━━ INPUT DATA
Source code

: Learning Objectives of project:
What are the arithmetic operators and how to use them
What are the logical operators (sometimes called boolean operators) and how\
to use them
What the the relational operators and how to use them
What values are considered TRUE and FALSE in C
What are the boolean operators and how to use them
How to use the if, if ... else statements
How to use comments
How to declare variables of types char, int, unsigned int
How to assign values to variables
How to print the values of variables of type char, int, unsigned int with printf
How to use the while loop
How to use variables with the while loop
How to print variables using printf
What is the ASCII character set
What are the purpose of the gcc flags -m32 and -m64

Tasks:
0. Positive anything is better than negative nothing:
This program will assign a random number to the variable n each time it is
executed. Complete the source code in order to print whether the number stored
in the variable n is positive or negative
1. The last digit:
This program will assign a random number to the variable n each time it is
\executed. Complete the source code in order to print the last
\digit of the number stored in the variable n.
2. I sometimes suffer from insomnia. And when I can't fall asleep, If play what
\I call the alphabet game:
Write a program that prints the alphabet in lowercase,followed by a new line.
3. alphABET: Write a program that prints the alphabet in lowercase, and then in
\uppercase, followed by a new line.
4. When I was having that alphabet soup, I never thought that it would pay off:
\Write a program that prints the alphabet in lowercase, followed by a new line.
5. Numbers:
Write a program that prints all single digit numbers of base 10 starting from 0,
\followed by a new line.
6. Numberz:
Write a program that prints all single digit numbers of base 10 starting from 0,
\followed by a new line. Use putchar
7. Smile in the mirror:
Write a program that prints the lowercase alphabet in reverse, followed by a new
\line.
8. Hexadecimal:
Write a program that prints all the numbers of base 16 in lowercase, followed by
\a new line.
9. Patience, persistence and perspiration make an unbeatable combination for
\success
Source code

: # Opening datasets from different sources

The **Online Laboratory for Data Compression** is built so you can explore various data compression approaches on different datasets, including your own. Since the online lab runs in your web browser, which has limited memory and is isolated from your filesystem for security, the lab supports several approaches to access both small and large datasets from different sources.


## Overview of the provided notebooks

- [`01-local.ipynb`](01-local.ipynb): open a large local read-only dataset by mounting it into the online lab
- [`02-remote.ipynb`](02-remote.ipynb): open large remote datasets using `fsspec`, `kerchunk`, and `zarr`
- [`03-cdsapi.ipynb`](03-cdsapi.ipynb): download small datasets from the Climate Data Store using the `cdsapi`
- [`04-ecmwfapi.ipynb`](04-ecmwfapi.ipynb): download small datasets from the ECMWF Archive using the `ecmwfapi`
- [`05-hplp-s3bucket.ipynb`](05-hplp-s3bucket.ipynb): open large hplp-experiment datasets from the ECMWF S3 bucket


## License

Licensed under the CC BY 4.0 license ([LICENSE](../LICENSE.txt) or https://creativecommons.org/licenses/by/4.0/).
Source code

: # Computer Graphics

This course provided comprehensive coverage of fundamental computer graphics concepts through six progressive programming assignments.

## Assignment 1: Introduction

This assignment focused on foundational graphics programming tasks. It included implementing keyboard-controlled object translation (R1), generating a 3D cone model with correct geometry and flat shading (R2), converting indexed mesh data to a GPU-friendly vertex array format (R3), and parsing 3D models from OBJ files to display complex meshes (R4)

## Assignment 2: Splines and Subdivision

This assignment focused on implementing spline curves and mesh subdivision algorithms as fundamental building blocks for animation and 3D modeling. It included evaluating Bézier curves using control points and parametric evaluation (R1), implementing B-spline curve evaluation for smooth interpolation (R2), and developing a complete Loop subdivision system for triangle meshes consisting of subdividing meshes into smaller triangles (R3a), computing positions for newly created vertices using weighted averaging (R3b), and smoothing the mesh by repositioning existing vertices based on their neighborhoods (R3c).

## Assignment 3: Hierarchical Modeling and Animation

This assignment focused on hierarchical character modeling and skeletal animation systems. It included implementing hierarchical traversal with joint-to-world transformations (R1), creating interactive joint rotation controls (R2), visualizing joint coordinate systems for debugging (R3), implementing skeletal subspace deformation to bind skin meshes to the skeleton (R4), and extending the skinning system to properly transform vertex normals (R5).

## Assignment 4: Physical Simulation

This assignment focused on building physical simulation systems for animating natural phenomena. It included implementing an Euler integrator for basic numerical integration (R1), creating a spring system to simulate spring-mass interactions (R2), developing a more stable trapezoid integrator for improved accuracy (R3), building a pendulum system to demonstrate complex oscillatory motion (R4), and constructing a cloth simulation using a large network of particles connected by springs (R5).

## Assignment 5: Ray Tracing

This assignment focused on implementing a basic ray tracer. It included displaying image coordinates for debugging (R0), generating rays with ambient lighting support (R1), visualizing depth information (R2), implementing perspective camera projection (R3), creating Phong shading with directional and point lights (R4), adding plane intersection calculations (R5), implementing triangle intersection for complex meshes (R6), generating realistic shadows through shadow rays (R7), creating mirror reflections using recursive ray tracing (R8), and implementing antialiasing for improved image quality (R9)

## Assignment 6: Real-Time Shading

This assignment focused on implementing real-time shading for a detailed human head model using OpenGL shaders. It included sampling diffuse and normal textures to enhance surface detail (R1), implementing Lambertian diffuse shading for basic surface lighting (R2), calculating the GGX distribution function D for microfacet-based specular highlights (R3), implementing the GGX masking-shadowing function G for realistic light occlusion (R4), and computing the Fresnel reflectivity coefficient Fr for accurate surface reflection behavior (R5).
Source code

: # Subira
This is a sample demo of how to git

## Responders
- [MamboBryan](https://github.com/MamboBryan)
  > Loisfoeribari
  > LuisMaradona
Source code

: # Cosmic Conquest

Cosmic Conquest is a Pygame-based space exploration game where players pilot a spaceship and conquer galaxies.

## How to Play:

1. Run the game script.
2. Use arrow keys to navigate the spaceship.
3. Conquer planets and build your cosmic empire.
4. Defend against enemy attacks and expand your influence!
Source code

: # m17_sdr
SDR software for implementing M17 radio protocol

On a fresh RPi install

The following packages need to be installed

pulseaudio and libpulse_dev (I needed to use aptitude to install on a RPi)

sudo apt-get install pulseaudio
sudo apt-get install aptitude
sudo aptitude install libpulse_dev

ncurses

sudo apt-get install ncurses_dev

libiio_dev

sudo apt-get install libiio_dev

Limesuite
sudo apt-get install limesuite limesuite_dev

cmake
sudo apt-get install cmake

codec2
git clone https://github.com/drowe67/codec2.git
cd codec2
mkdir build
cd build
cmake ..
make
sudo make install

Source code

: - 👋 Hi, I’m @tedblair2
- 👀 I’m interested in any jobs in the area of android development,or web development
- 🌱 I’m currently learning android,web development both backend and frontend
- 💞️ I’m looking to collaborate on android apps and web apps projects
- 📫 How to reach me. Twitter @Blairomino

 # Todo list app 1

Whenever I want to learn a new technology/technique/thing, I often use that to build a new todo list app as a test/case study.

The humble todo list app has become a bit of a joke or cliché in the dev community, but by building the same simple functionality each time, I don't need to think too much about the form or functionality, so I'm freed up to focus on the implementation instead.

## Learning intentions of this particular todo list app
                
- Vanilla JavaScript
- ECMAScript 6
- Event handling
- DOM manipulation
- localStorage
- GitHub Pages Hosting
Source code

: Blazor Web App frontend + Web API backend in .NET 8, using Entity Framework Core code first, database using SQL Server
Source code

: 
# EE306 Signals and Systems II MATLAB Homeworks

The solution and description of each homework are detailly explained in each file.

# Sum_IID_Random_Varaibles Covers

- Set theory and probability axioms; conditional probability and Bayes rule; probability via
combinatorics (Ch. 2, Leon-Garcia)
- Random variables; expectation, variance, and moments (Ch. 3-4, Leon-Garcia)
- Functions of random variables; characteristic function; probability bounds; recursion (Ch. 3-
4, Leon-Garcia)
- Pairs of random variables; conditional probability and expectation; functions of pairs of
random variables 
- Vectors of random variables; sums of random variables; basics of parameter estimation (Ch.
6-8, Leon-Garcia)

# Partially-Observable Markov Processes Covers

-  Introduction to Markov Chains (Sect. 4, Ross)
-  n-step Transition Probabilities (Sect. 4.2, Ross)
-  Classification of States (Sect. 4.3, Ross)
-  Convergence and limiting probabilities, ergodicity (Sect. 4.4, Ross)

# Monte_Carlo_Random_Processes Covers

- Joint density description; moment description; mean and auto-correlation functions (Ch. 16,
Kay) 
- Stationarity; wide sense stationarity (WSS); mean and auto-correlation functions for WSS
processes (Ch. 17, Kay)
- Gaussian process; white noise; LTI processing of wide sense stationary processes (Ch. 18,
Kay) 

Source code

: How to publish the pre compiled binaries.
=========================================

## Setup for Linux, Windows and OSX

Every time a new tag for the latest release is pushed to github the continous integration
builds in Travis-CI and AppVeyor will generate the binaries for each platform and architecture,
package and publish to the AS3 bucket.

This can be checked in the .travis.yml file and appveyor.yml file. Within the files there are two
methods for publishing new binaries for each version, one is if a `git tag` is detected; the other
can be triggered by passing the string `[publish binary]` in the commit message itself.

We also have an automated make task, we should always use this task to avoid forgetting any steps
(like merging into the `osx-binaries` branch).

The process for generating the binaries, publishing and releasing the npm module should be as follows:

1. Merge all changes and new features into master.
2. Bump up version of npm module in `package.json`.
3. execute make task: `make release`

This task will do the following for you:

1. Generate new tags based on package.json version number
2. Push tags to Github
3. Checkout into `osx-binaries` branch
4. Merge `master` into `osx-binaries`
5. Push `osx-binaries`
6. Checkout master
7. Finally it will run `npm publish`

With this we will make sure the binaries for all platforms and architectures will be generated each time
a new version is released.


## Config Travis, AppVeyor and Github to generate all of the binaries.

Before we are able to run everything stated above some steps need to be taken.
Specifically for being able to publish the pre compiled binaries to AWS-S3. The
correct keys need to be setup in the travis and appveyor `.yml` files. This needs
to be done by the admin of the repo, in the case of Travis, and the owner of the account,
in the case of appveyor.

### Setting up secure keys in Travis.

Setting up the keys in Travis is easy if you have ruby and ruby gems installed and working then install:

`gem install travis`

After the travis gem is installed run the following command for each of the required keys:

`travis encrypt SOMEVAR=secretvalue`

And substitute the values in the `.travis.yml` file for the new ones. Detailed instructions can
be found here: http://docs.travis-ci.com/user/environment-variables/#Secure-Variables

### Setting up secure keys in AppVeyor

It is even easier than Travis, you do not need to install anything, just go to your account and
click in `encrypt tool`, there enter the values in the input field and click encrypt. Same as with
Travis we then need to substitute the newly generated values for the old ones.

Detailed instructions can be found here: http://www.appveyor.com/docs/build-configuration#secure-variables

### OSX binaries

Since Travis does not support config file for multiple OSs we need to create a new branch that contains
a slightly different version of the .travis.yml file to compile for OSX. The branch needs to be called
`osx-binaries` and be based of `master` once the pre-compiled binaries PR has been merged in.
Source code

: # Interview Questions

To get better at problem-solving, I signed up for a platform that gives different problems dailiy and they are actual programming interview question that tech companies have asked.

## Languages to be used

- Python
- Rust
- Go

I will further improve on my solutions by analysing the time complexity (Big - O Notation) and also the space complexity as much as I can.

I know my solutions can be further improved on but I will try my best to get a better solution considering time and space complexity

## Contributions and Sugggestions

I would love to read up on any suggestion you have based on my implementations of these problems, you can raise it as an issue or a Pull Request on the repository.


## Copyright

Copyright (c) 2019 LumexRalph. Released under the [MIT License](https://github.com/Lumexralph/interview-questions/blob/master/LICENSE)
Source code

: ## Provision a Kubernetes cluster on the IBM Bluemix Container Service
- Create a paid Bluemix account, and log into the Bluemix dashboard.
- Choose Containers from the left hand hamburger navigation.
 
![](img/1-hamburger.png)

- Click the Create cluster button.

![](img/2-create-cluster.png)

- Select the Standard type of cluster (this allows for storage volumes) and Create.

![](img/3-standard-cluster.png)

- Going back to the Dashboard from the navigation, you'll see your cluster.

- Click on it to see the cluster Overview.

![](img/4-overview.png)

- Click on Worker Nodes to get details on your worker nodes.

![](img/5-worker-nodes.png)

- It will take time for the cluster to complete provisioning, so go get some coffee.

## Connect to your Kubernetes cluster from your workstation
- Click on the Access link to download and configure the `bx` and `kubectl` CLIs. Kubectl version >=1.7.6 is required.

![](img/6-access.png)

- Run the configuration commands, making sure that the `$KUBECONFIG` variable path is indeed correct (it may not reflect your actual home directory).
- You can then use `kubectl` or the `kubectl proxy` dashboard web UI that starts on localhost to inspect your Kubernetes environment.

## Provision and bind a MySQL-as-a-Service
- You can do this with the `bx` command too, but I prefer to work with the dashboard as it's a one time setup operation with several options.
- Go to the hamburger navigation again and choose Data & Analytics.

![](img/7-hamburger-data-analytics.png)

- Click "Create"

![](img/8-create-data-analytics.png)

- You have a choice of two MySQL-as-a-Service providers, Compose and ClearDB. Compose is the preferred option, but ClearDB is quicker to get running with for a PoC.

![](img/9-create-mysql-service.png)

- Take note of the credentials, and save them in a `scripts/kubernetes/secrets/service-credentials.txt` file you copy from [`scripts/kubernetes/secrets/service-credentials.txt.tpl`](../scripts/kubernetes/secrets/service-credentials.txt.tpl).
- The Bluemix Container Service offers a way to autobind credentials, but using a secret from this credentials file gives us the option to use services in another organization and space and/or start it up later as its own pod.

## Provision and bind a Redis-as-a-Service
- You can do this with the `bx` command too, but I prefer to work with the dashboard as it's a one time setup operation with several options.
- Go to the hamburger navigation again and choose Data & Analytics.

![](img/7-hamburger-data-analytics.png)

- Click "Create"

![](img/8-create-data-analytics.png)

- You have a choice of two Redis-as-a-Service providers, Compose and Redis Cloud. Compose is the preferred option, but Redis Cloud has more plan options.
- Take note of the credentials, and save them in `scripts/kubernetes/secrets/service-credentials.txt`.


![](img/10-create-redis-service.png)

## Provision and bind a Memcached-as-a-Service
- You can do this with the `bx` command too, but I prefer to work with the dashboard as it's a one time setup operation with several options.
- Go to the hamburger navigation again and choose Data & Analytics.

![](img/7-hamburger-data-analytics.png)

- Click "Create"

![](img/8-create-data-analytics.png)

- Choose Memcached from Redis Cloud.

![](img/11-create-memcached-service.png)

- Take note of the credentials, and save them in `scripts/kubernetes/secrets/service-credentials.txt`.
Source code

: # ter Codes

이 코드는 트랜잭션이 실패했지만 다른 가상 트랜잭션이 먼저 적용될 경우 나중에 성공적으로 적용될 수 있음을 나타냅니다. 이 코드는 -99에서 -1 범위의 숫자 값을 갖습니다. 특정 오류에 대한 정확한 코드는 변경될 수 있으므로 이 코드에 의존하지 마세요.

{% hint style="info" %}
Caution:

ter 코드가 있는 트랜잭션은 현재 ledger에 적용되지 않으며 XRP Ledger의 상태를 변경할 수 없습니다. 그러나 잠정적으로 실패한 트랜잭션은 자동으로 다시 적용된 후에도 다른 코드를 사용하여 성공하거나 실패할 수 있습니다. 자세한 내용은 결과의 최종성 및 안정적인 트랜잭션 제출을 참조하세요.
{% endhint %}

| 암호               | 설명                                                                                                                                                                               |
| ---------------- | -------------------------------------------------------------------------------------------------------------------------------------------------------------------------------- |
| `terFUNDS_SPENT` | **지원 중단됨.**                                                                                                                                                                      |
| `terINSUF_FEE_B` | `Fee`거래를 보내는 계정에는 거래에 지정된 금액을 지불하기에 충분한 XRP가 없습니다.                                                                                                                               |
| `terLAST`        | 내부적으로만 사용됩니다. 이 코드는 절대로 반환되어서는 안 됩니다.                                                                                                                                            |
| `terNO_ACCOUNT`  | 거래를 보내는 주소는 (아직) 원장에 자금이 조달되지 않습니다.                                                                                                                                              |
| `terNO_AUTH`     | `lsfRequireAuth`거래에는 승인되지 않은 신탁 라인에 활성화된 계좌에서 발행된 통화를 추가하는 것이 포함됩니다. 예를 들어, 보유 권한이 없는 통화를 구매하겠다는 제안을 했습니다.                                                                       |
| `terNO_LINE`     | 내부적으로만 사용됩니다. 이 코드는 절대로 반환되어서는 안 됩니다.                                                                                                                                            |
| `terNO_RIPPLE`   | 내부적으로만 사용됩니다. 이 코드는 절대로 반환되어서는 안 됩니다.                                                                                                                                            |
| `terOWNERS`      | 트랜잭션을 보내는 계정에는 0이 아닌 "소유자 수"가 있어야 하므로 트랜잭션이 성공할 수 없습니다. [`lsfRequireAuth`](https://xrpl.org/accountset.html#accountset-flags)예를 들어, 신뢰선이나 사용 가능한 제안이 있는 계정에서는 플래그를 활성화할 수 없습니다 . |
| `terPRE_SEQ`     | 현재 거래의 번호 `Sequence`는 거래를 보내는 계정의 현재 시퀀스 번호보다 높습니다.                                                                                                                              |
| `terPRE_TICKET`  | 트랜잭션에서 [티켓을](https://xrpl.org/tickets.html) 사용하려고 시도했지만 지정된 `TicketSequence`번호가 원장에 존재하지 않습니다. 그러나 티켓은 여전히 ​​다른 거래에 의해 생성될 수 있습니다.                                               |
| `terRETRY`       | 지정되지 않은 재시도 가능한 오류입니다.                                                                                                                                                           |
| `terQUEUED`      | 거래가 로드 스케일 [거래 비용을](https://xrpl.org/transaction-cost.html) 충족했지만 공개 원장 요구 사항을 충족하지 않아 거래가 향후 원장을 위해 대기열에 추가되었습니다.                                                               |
━━━━
WHAT IS NEEDED: Since only part of the listing is wanted, copy exactly the lines from the one holding "open large remote" to the one holding "## Assignment 3: Hierarchical", both included.

THE COMPLETED TASK:
- [`02-remote.ipynb`](02-remote.ipynb): open large remote datasets using `fsspec`, `kerchunk`, and `zarr`
- [`03-cdsapi.ipynb`](03-cdsapi.ipynb): download small datasets from the Climate Data Store using the `cdsapi`
- [`04-ecmwfapi.ipynb`](04-ecmwfapi.ipynb): download small datasets from the ECMWF Archive using the `ecmwfapi`
- [`05-hplp-s3bucket.ipynb`](05-hplp-s3bucket.ipynb): open large hplp-experiment datasets from the ECMWF S3 bucket


## License

Licensed under the CC BY 4.0 license ([LICENSE](../LICENSE.txt) or https://creativecommons.org/licenses/by/4.0/).
Source code

: # Computer Graphics

This course provided comprehensive coverage of fundamental computer graphics concepts through six progressive programming assignments.

## Assignment 1: Introduction

This assignment focused on foundational graphics programming tasks. It included implementing keyboard-controlled object translation (R1), generating a 3D cone model with correct geometry and flat shading (R2), converting indexed mesh data to a GPU-friendly vertex array format (R3), and parsing 3D models from OBJ files to display complex meshes (R4)

## Assignment 2: Splines and Subdivision

This assignment focused on implementing spline curves and mesh subdivision algorithms as fundamental building blocks for animation and 3D modeling. It included evaluating Bézier curves using control points and parametric evaluation (R1), implementing B-spline curve evaluation for smooth interpolation (R2), and developing a complete Loop subdivision system for triangle meshes consisting of subdividing meshes into smaller triangles (R3a), computing positions for newly created vertices using weighted averaging (R3b), and smoothing the mesh by repositioning existing vertices based on their neighborhoods (R3c).

## Assignment 3: Hierarchical Modeling and Animation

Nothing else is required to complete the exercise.